Ted de Corsia (September 29, 1903 – April 11, 1973) was an American radio, film, and television actor best remembered for his role as a gangster turned state's evidence in the 1951 film, The Enforcer (1951). In radio, he voiced roles on The March of Time, The Shadow, and Mike Hammer.
De Corsia was born in Brooklyn, New York. He made his movie debut in Orson Welles' The Lady from Shanghai and went on to make a career playing villains and gangsters in 1940s and 1950s films including The Naked City (1948),The Big Combo (1955), The Killing (1956), Baby Face Nelson, andSlightly Scarlet (1956).

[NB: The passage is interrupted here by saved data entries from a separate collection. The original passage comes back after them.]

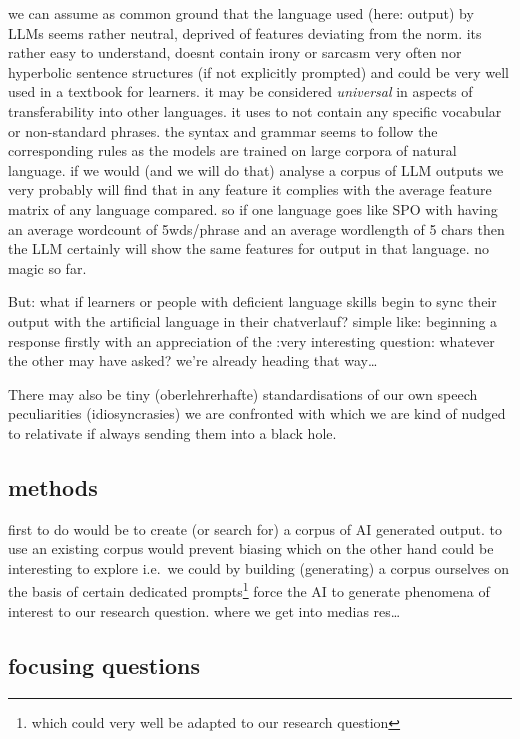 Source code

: \documentclass[
  letterpaper,
  DIV=11,
  numbers=noendperiod]{scrartcl}
\begin{document}
we can assume as common ground that the language used (here: output) by
LLMs seems rather neutral, deprived of features deviating from the norm.
its rather easy to understand, doesnt contain irony or sarcasm very
often nor hyperbolic sentence structures (if not explicitly prompted)
and could be very well used in a textbook for learners. it may be
considered \emph{universal} in aspects of transferability into other
languages. it uses to not contain any specific vocabular or non-standard
phrases. the syntax and grammar seems to follow the corresponding rules
as the models are trained on large corpora of natural language. if we
would (and we will do that) analyse a corpus of LLM outputs we very
probably will find that in any feature it complies with the average
feature matrix of any language compared. so if one language goes like
SPO with having an average wordcount of 5wds/phrase and an average
wordlength of 5 chars then the LLM certainly will show the same features
for output in that language. no magic so far.

But: what if learners or people with deficient language skills begin to
sync their output with the artificial language in their chatverlauf?
simple like: beginning a response firstly with an appreciation of the
:very interesting question: whatever the other may have asked? we're
already heading that way\ldots{}

There may also be tiny (oberlehrerhafte) standardisations of our own
speech peculiarities (idiosyncrasies) we are confronted with which we
are kind of nudged to relativate if always sending them into a black
hole.

\subsection{methods}\label{sec-methods}

first to do would be to create (or search for) a corpus of AI generated
output. to use an existing corpus would prevent biasing which on the
other hand could be interesting to explore i.e.~we could by building
(generating) a corpus ourselves on the basis of certain dedicated
prompts\footnote{which could very well be adapted to our research
  question} force the AI to generate phenomena of interest to our
research question. where we get into medias res\ldots{}

\subsection{focusing questions}\label{focusing-questions}
\end{document}

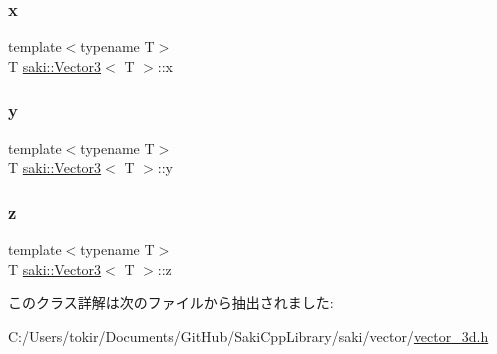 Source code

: \subsubsection{\texorpdfstring{x}{x}}
{\footnotesize\ttfamily template$<$typename T$>$ \\
T \mbox{\hyperlink{classsaki_1_1_vector3}{saki\+::\+Vector3}}$<$ T $>$\+::x}

\mbox{\label{classsaki_1_1_vector3_aba41be4543769bd023387691acf654dd}} 
\subsubsection{\texorpdfstring{y}{y}}
{\footnotesize\ttfamily template$<$typename T$>$ \\
T \mbox{\hyperlink{classsaki_1_1_vector3}{saki\+::\+Vector3}}$<$ T $>$\+::y}

\mbox{\label{classsaki_1_1_vector3_abb4ddf92f66d05e965fbd17ab3e655ff}} 
\subsubsection{\texorpdfstring{z}{z}}
{\footnotesize\ttfamily template$<$typename T$>$ \\
T \mbox{\hyperlink{classsaki_1_1_vector3}{saki\+::\+Vector3}}$<$ T $>$\+::z}



このクラス詳解は次のファイルから抽出されました\+:\begin{DoxyCompactItemize}
\item 
C\+:/\+Users/tokir/\+Documents/\+Git\+Hub/\+Saki\+Cpp\+Library/saki/vector/\mbox{\hyperlink{vector__3d_8h}{vector\+\_\+3d.\+h}}\end{DoxyCompactItemize}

In the late 1950s and 1960s, he appeared in a number of television series, mostly westerns including The Californians, Jefferson Drum, Richard Diamond, Private Detective, Frontier Doctor, Riverboat, Tate, The Twilight Zone, Lawman, Stoney Burke, Rawhide, Daniel Boone, Perry Mason,Gunsmoke, The Dakotas, I Dream of Jeannie and Get Smart.
In his last film, The Outside Man with Ann-Margret and Angie Dickinson, his character, the mobster Victor, is killed off early in the film, but he later appears as his embalmed corpse, posed in a chair, holding a cigar.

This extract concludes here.